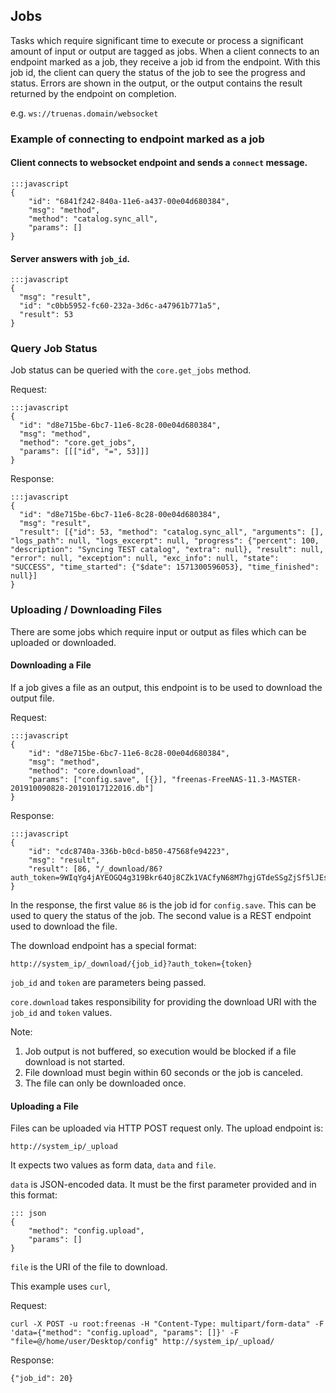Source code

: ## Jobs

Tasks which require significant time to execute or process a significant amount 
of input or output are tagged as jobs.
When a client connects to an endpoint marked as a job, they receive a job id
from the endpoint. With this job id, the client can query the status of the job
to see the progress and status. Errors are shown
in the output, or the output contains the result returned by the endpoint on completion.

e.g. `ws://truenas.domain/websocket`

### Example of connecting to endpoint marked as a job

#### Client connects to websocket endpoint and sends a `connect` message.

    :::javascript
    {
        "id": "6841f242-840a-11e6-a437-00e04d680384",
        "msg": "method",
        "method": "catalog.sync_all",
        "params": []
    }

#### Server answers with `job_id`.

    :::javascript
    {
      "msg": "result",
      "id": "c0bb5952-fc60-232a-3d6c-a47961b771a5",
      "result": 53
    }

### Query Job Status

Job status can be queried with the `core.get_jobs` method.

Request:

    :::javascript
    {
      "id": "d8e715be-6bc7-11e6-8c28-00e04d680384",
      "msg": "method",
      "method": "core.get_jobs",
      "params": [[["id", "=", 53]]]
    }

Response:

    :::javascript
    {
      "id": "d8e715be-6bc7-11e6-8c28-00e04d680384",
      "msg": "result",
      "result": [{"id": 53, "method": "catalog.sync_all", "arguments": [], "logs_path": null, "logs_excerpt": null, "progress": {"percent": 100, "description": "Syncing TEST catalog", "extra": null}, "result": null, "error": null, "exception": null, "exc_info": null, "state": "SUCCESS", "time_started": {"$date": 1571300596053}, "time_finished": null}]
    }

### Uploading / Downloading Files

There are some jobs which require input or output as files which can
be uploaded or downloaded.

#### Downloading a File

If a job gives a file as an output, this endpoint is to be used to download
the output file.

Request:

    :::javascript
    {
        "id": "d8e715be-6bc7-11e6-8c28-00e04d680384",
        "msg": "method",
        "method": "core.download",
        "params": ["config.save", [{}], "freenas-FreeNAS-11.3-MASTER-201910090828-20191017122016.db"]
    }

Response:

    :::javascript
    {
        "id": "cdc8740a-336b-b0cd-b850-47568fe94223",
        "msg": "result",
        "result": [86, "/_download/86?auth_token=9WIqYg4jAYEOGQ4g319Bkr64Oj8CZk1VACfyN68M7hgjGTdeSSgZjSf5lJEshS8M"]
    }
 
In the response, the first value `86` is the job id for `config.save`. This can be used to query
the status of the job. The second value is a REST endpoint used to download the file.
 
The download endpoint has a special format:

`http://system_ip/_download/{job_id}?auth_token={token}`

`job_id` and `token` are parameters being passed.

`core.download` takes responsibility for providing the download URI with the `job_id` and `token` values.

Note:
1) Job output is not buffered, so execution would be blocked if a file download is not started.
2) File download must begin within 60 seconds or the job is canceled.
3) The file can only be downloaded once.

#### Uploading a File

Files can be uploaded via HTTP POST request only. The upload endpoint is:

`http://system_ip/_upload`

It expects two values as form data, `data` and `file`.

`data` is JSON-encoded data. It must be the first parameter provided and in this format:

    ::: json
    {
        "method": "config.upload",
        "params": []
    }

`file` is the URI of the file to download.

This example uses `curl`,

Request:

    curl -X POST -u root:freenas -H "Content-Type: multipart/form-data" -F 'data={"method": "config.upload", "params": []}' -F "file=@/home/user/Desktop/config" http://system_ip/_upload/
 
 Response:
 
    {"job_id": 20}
+---+
# [Exercise]
Copy every line from the records above that contains the word "must".

# [Exercise result]
2) File download must begin within 60 seconds or the job is canceled.
`data` is JSON-encoded data. It must be the first parameter provided and in this format:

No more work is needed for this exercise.